ACTIVITY
Copy out each line of the data that contains "using".

SUPPLIED MATERIAL
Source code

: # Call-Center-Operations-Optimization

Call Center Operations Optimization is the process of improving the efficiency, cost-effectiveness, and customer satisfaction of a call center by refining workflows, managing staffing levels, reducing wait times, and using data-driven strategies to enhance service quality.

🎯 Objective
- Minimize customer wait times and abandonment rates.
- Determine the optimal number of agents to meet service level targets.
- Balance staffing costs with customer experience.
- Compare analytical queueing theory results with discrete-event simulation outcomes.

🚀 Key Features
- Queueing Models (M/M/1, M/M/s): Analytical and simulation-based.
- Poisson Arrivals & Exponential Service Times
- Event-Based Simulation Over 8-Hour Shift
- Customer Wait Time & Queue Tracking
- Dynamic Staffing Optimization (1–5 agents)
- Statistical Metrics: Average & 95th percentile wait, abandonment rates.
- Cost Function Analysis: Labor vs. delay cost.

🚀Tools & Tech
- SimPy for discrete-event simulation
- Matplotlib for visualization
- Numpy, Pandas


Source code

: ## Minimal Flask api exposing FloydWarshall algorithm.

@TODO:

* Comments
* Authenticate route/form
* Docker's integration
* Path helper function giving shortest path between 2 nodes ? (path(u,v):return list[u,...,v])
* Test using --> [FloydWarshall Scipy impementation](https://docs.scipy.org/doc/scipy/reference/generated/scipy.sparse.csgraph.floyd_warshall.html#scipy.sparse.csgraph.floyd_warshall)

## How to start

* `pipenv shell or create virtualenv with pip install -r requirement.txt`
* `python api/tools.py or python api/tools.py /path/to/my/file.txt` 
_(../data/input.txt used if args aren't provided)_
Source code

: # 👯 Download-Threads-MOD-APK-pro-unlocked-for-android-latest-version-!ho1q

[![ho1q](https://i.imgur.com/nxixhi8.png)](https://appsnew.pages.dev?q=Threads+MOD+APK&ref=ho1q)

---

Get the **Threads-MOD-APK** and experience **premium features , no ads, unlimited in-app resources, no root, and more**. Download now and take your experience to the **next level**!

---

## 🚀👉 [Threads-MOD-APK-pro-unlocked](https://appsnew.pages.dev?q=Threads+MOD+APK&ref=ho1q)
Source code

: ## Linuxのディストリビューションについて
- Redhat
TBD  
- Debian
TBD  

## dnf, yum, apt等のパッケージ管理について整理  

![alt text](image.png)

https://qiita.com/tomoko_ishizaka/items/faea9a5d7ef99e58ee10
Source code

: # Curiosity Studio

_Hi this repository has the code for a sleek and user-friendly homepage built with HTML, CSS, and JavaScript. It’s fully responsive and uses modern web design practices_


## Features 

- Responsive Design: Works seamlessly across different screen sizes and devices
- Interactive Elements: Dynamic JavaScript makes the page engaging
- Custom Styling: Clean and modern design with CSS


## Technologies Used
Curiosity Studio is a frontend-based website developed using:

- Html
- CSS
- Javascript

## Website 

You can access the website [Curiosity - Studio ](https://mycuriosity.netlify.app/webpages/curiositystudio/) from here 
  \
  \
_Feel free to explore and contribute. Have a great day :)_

YOUR SOLUTION
Call Center Operations Optimization is the process of improving the efficiency, cost-effectiveness, and customer satisfaction of a call center by refining workflows, managing staffing levels, reducing wait times, and using data-driven strategies to enhance service quality.
* Test using --> [FloydWarshall Scipy impementation](https://docs.scipy.org/doc/scipy/reference/generated/scipy.sparse.csgraph.floyd_warshall.html#scipy.sparse.csgraph.floyd_warshall)
Curiosity Studio is a frontend-based website developed using:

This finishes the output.